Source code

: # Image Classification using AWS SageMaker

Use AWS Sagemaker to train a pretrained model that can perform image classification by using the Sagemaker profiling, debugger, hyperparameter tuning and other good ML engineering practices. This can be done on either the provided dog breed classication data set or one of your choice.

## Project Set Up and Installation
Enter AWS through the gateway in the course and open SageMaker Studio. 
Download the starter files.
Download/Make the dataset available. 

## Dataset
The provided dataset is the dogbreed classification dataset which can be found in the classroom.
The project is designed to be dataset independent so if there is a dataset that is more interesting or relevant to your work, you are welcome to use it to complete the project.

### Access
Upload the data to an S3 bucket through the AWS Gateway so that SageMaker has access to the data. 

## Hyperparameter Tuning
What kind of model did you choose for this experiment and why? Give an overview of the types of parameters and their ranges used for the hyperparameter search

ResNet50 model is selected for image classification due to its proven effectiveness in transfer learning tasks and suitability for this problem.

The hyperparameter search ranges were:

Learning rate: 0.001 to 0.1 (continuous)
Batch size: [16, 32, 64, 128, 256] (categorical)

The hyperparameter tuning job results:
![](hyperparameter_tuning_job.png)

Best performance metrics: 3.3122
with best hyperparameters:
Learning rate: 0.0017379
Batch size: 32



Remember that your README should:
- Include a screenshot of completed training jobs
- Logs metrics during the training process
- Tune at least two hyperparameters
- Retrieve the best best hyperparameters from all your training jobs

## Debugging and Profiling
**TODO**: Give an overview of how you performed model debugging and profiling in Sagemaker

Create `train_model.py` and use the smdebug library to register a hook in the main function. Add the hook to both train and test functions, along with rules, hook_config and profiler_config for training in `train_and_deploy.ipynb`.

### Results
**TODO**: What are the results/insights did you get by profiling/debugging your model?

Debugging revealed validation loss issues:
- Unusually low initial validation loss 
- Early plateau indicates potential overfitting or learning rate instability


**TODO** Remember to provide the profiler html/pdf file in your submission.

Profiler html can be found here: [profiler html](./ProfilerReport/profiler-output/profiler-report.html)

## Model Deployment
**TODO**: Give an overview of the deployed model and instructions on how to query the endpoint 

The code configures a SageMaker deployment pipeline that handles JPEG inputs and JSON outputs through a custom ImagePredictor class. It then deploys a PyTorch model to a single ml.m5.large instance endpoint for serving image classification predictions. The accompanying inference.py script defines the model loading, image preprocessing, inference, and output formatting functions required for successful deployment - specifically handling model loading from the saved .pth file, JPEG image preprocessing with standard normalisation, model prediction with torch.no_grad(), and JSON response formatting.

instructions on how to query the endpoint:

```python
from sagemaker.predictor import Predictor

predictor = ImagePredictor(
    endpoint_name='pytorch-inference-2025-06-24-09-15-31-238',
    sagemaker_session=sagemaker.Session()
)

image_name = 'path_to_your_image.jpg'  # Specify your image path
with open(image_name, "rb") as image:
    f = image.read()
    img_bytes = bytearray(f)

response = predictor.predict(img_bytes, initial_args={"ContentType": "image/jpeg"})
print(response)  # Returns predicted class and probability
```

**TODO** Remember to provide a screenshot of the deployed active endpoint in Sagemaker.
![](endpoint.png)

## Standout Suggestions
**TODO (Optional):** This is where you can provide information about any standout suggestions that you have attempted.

Required action:
Taking the listing above, write all of it out exactly.

Answer space:
Source code

: # Image Classification using AWS SageMaker

Use AWS Sagemaker to train a pretrained model that can perform image classification by using the Sagemaker profiling, debugger, hyperparameter tuning and other good ML engineering practices. This can be done on either the provided dog breed classication data set or one of your choice.

## Project Set Up and Installation
Enter AWS through the gateway in the course and open SageMaker Studio. 
Download the starter files.
Download/Make the dataset available. 

## Dataset
The provided dataset is the dogbreed classification dataset which can be found in the classroom.
The project is designed to be dataset independent so if there is a dataset that is more interesting or relevant to your work, you are welcome to use it to complete the project.

### Access
Upload the data to an S3 bucket through the AWS Gateway so that SageMaker has access to the data. 

## Hyperparameter Tuning
What kind of model did you choose for this experiment and why? Give an overview of the types of parameters and their ranges used for the hyperparameter search

ResNet50 model is selected for image classification due to its proven effectiveness in transfer learning tasks and suitability for this problem.

The hyperparameter search ranges were:

Learning rate: 0.001 to 0.1 (continuous)
Batch size: [16, 32, 64, 128, 256] (categorical)

The hyperparameter tuning job results:
![](hyperparameter_tuning_job.png)

Best performance metrics: 3.3122
with best hyperparameters:
Learning rate: 0.0017379
Batch size: 32



Remember that your README should:
- Include a screenshot of completed training jobs
- Logs metrics during the training process
- Tune at least two hyperparameters
- Retrieve the best best hyperparameters from all your training jobs

## Debugging and Profiling
**TODO**: Give an overview of how you performed model debugging and profiling in Sagemaker

Create `train_model.py` and use the smdebug library to register a hook in the main function. Add the hook to both train and test functions, along with rules, hook_config and profiler_config for training in `train_and_deploy.ipynb`.

### Results
**TODO**: What are the results/insights did you get by profiling/debugging your model?

Debugging revealed validation loss issues:
- Unusually low initial validation loss 
- Early plateau indicates potential overfitting or learning rate instability


**TODO** Remember to provide the profiler html/pdf file in your submission.

Profiler html can be found here: [profiler html](./ProfilerReport/profiler-output/profiler-report.html)

## Model Deployment
**TODO**: Give an overview of the deployed model and instructions on how to query the endpoint 

The code configures a SageMaker deployment pipeline that handles JPEG inputs and JSON outputs through a custom ImagePredictor class. It then deploys a PyTorch model to a single ml.m5.large instance endpoint for serving image classification predictions. The accompanying inference.py script defines the model loading, image preprocessing, inference, and output formatting functions required for successful deployment - specifically handling model loading from the saved .pth file, JPEG image preprocessing with standard normalisation, model prediction with torch.no_grad(), and JSON response formatting.

instructions on how to query the endpoint:

```python
from sagemaker.predictor import Predictor

predictor = ImagePredictor(
    endpoint_name='pytorch-inference-2025-06-24-09-15-31-238',
    sagemaker_session=sagemaker.Session()
)

image_name = 'path_to_your_image.jpg'  # Specify your image path
with open(image_name, "rb") as image:
    f = image.read()
    img_bytes = bytearray(f)

response = predictor.predict(img_bytes, initial_args={"ContentType": "image/jpeg"})
print(response)  # Returns predicted class and probability
```

**TODO** Remember to provide a screenshot of the deployed active endpoint in Sagemaker.
![](endpoint.png)

## Standout Suggestions
**TODO (Optional):** This is where you can provide information about any standout suggestions that you have attempted.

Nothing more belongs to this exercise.